Richard Wirthlin remembers the two countries, and their people: 

“My heart aches for so many good Russians. My heart aches for so many good Ukrainians,” is how Wirthlin describes his feelings about the impacts of the war in Ukraine.  

As members of the Church of Jesus Christ Latter-Day Saints, he and his wife were invited to serve a full-time voluntary, unpaid mission to Ukraine. He was appointed the mission’s president from 2018 to 2021. 

An attorney by profession, Wirthlin, and his wife, have called Santa Clarita home since 1986. “We’ve lived in Santa Clarita before it was Santa Clarita.”  

Wirthlin practiced corporate and business law with Latham and Watkins for about three decades, serving as the managing partner in the firm’s Moscow office. Wirthlin and his wife returned from Ukraine in June 2021. Since their return, they have been in close contact with their friends back in Ukraine, especially as the situation has escalated in recent months.  

“I remember Ukrainians as people with high integrity, honest and friendly. Like people everywhere, they want a better life for their children and grandchildren. They’re concerned about the bills because they don’t get paid if there’s no work.” 

Richard Wirthlin and his wife Joni host a youth group from the Dnipro Center congregation of the church in their apartment, which overlooks the Dnipro River in Ukraine.

The church, for the purpose of the mission, is divided into eastern and western halves – the eastern part is Dnipro, while the western part is Kyiv, where Wirthlin and his family were based.
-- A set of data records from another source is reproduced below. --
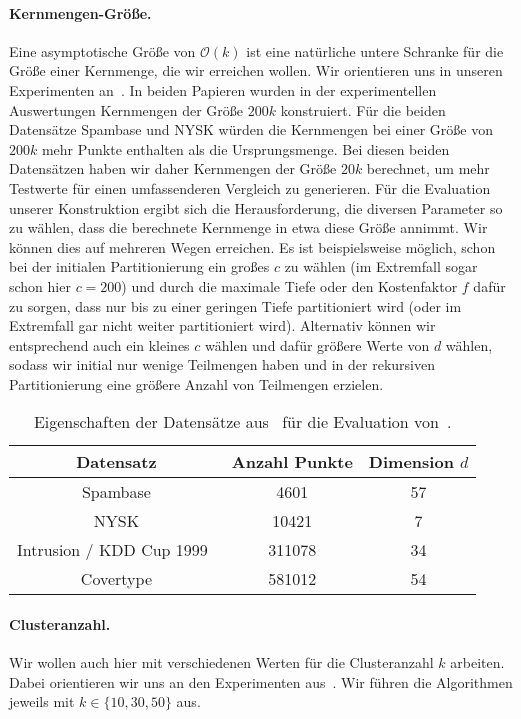 \paragraph{Kernmengen-Größe.}
Eine asymptotische Größe von $\mathcal{O}(k)$ ist eine natürliche untere Schranke für die Größe einer Kernmenge, die wir
erreichen wollen. Wir orientieren uns in unseren Experimenten an~\cite{AckermannMRSLS12,FichtenbergerGSSS13}. In beiden Papieren
wurden in der experimentellen Auswertungen Kernmengen der Größe $200k$ konstruiert. Für die beiden Datensätze Spambase und
NYSK würden die Kernmengen bei einer Größe von $200k$ mehr Punkte enthalten als die Ursprungsmenge. Bei diesen beiden Datensätzen
haben wir daher Kernmengen der Größe $20k$ berechnet, um mehr Testwerte für einen umfassenderen Vergleich zu generieren.
Für die Evaluation unserer Konstruktion
ergibt sich die Herausforderung, die diversen Parameter so zu wählen, dass die berechnete Kernmenge in etwa diese
Größe annimmt. Wir können dies auf mehreren Wegen erreichen. Es ist beispielsweise möglich, schon bei
der initialen Partitionierung ein großes $c$ zu wählen (im Extremfall sogar schon hier $c=200$) und durch die maximale Tiefe
oder den Kostenfaktor $f$ dafür zu sorgen, dass nur bis zu einer geringen Tiefe partitioniert wird (oder im Extremfall
gar nicht weiter partitioniert wird). Alternativ können wir entsprechend auch ein kleines $c$ wählen und dafür größere
Werte von $d$ wählen, sodass wir initial nur wenige Teilmengen haben und in der rekursiven Partitionierung eine größere
Anzahl von Teilmengen erzielen.

\begin{table}[t]
\centering
\begin{tabular}{@{}ccc@{}} \toprule
	\textbf{Datensatz} & \textbf{Anzahl Punkte} & \textbf{Dimension} $d$ \\ \midrule
	Spambase & 4601 & 57 \\
	NYSK & 10421  & 7 \\
	Intrusion / KDD Cup 1999~\cite{AckermannMRSLS12} & 311078 & 34 \\
	Covertype & 581012 & 54 \\ \bottomrule
\end{tabular}
\caption{Eigenschaften der Datensätze aus~\cite{Lichman13} für die Evaluation von~\CsTwo.}
\label{tbl:experiment-coresets-datasets}
\end{table}

\paragraph{Clusteranzahl.} Wir wollen auch hier mit verschiedenen Werten für die Clusteranzahl $k$ arbeiten.
Dabei orientieren wir uns an den Experimenten aus~\cite{AckermannMRSLS12,FichtenbergerGSSS13}. Wir führen die Algorithmen
jeweils mit $k \in \{ 10, 30, 50 \}$ aus.

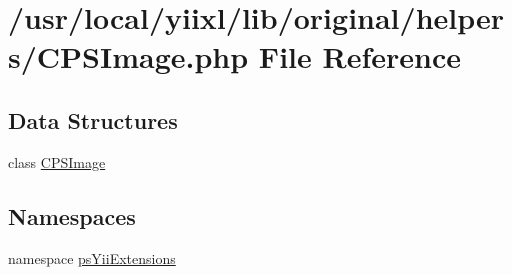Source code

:\hypertarget{CPSImage_8php}{
\section{/usr/local/yiixl/lib/original/helpers/CPSImage.php File Reference}
\label{CPSImage_8php}
}
\subsection*{Data Structures}
\begin{DoxyCompactItemize}
\item 
class \hyperlink{classCPSImage}{CPSImage}
\end{DoxyCompactItemize}
\subsection*{Namespaces}
\begin{DoxyCompactItemize}
\item 
namespace \hyperlink{namespacepsYiiExtensions}{psYiiExtensions}
\end{DoxyCompactItemize}

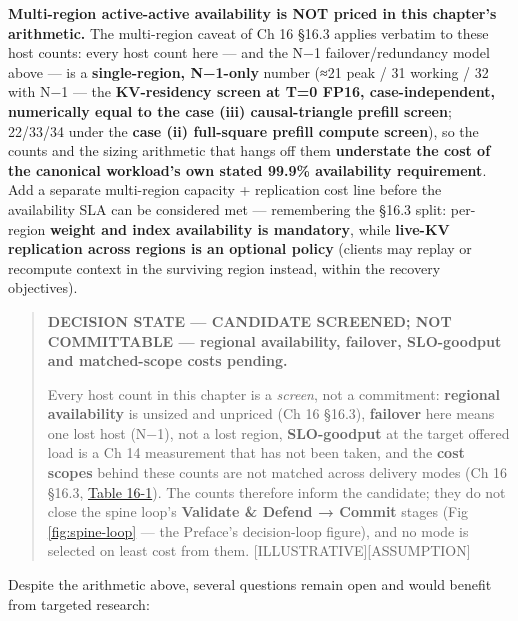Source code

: \textbf{Multi-region active-active availability is NOT priced in this
chapter's arithmetic.} The multi-region caveat of Ch 16 §16.3 applies
verbatim to these host counts: every host count here --- and the N−1
failover/redundancy model above --- is a \textbf{single-region,
N−1-only} number (≈21 peak / 31 working / 32 with N−1 --- the
\textbf{KV-residency screen at T=0 FP16, case-independent, numerically
equal to the case (iii) causal-triangle prefill screen}; 22/33/34 under
the \textbf{case (ii) full-square prefill compute screen}), so the
counts and the sizing arithmetic that hangs off them \textbf{understate
the cost of the canonical workload's own stated 99.9\% availability
requirement}. Add a separate multi-region capacity + replication cost
line before the availability SLA can be considered met --- remembering
the §16.3 split: per-region \textbf{weight and index availability is
mandatory}, while \textbf{live-KV replication across regions is an
optional policy} (clients may replay or recompute context in the
surviving region instead, within the recovery objectives).

\begin{quote}
\textbf{DECISION STATE --- CANDIDATE SCREENED; NOT COMMITTABLE ---
regional availability, failover, SLO-goodput and matched-scope costs
pending.}

Every host count in this chapter is a \emph{screen}, not a commitment:
\textbf{regional availability} is unsized and unpriced (Ch 16 §16.3),
\textbf{failover} here means one lost host (N−1), not a lost region,
\textbf{SLO-goodput} at the target offered load is a Ch 14 measurement
that has not been taken, and the \textbf{cost scopes} behind these
counts are not matched across delivery modes (Ch 16 §16.3, \hyperref[tab:16.1]{Table 16-1}).
The counts therefore inform the candidate; they do not close the spine
loop's \textbf{Validate \& Defend → Commit} stages (Fig
\ref{fig:spine-loop} --- the Preface's decision-loop figure), and no
mode is selected on least cost from them.
\mbox{{[}ILLUSTRATIVE{]}}\hspace{0pt}\mbox{{[}ASSUMPTION{]}}
\end{quote}

\label{what-we-still-dont-know}


Despite the arithmetic above, several questions remain open and would
benefit from targeted research:

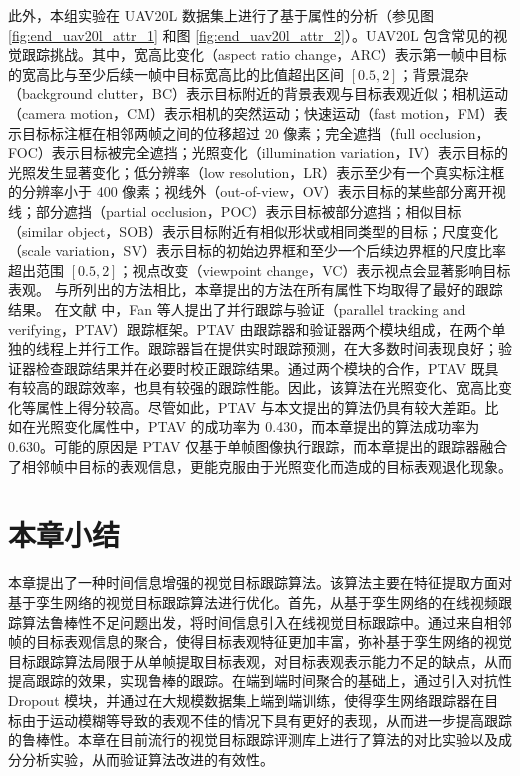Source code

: 此外，本组实验在 UAV20L 数据集上进行了基于属性的分析（参见图 \ref{fig:end_uav20l_attr_1} 和图 \ref{fig:end_uav20l_attr_2}）。UAV20L 包含常见的视觉跟踪挑战。其中，宽高比变化（aspect ratio change，ARC）表示第一帧中目标的宽高比与至少后续一帧中目标宽高比的比值超出区间 $[0.5, 2]$；背景混杂（background clutter，BC）表示目标附近的背景表观与目标表观近似；相机运动（camera motion，CM）表示相机的突然运动；快速运动（fast motion，FM）表示目标标注框在相邻两帧之间的位移超过 20 像素；完全遮挡（full occlusion，FOC）表示目标被完全遮挡；光照变化（illumination variation，IV）表示目标的光照发生显著变化；低分辨率（low resolution，LR）表示至少有一个真实标注框的分辨率小于 400 像素；视线外（out-of-view，OV）表示目标的某些部分离开视线；部分遮挡（partial occlusion，POC）表示目标被部分遮挡；相似目标（similar object，SOB）表示目标附近有相似形状或相同类型的目标；尺度变化（scale variation，SV）表示目标的初始边界框和至少一个后续边界框的尺度比率超出范围 $[0.5, 2]$；视点改变（viewpoint change，VC）表示视点会显著影响目标表观。
与所列出的方法相比，本章提出的方法在所有属性下均取得了最好的跟踪结果。
在文献 \cite{fan2018parallel} 中，Fan 等人提出了并行跟踪与验证（parallel tracking and verifying，PTAV）跟踪框架。PTAV 由跟踪器和验证器两个模块组成，在两个单独的线程上并行工作。跟踪器旨在提供实时跟踪预测，在大多数时间表现良好；验证器检查跟踪结果并在必要时校正跟踪结果。通过两个模块的合作，PTAV 既具有较高的跟踪效率，也具有较强的跟踪性能。因此，该算法在光照变化、宽高比变化等属性上得分较高。尽管如此，PTAV 与本文提出的算法仍具有较大差距。比如在光照变化属性中，PTAV 的成功率为 0.430，而本章提出的算法成功率为 0.630。可能的原因是 PTAV 仅基于单帧图像执行跟踪，而本章提出的跟踪器融合了相邻帧中目标的表观信息，更能克服由于光照变化而造成的目标表观退化现象。

\section{本章小结}
本章提出了一种时间信息增强的视觉目标跟踪算法。该算法主要在特征提取方面对基于孪生网络的视觉目标跟踪算法进行优化。首先，从基于孪生网络的在线视频跟踪算法鲁棒性不足问题出发，将时间信息引入在线视觉目标跟踪中。通过来自相邻帧的目标表观信息的聚合，使得目标表观特征更加丰富，弥补基于孪生网络的视觉目标跟踪算法局限于从单帧提取目标表观，对目标表观表示能力不足的缺点，从而提高跟踪的效果，实现鲁棒的跟踪。在端到端时间聚合的基础上，通过引入对抗性 Dropout 模块，并通过在大规模数据集上端到端训练，使得孪生网络跟踪器在目标由于运动模糊等导致的表观不佳的情况下具有更好的表现，从而进一步提高跟踪的鲁棒性。本章在目前流行的视觉目标跟踪评测库上进行了算法的对比实验以及成分分析实验，从而验证算法改进的有效性。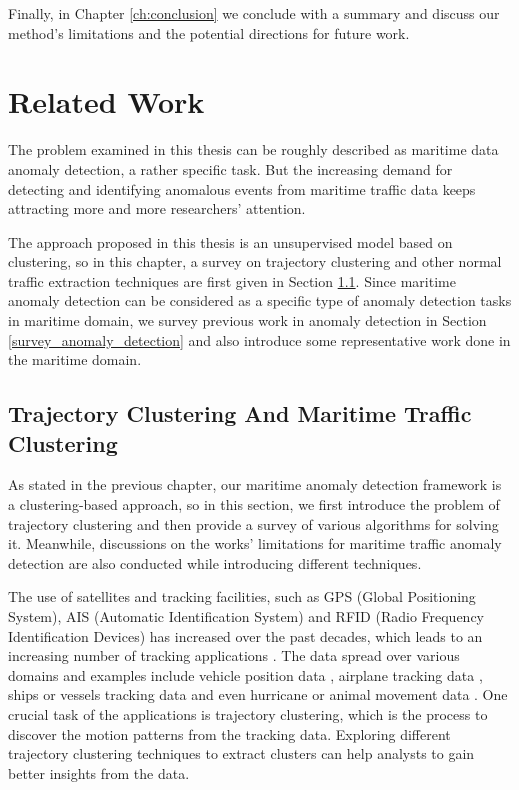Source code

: \documentclass[12pt,glossary]{dalcsthesis}
\begin{document}
Finally, in Chapter \ref{ch:conclusion} we conclude with a summary and discuss our method's limitations and the potential directions for future work.

\chapter{Related Work}
\label{ch:background}
The problem examined in this thesis can be roughly described as maritime data anomaly detection, a rather specific task. But the increasing demand for detecting and identifying anomalous events from maritime traffic data keeps attracting more and more researchers' attention. 

The approach proposed in this thesis is an unsupervised model based on clustering, so in this chapter, a survey on trajectory clustering and other normal traffic extraction techniques are first given in Section \ref{survey_normal_traffic_extraction}. Since maritime anomaly detection can be considered as a specific type of anomaly detection tasks in maritime domain,  we  survey previous work in anomaly detection in Section \ref{survey_anomaly_detection} and also introduce some representative work done in the maritime domain.


\section{Trajectory Clustering And Maritime Traffic Clustering}
\label{survey_normal_traffic_extraction}

As stated in the previous chapter, our maritime anomaly detection framework is a clustering-based approach, so in this section, we first introduce the problem of trajectory clustering and then provide a survey of various algorithms for solving it. Meanwhile, discussions on the works' limitations for maritime traffic anomaly detection are also conducted while introducing different techniques.

The use of satellites and tracking facilities, such as GPS (Global Positioning System), AIS (Automatic Identification System) and RFID (Radio Frequency Identification Devices) has increased over the past decades, which leads to an increasing number of tracking applications \cite{airspaceMonitoring}. The data spread over various domains and examples include vehicle position data \cite{vehicle_clustering}, airplane tracking data \cite{airspaceMonitoring}, ships or vessels tracking data \cite{CBSMoT}\cite{PallottaFramework}\cite{vespe12}\cite{pallotta13}\cite{DDBscan} and even hurricane or animal movement data \cite{Lee07}\cite{vfkm}.  One crucial task of the applications is trajectory clustering, which is the process to discover the motion patterns from the tracking data.  Exploring different trajectory clustering techniques to extract clusters can help analysts to gain better insights from the data. 
\end{document}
He remembers seeing war memorials all over the country during his travels, reminders of the country’s past turmoil. Since Russia’s 2014 invasion of Crimea, there has been an unspoken standoff, with no one able to predict a war of this scale. He recalls a Russian troop buildup in 2018 along the Dnipro-Donbass border during his stay.  

“What has not surprised me is the great faith and hope these people have. These are good people, largely a Christian nation.” 

Wirthlin recommends that residents of Santa Clarita Valley connect with local and international organizations to find avenues of support for the Ukrainian people.  

The church has multiple ongoing initiatives. Many of the projects are community-based, to encompass as many people as possible. 

“It’s an active humanitarian effort and the current mission president who replaced me served as my counselor for three years and he’s Ukrainian.” 

He believes that the answer to a conflict of this nature is rather simple. “As a religious leader, I believe that the answer to conflict of any kind, and particularly conflict like this that involves war, comes from faith in God. For me as a Christian with faith in Jesus Christ, and the tenets of love and forgiveness, as someone who prays daily, I believe that love and peace and forgiveness will take place.”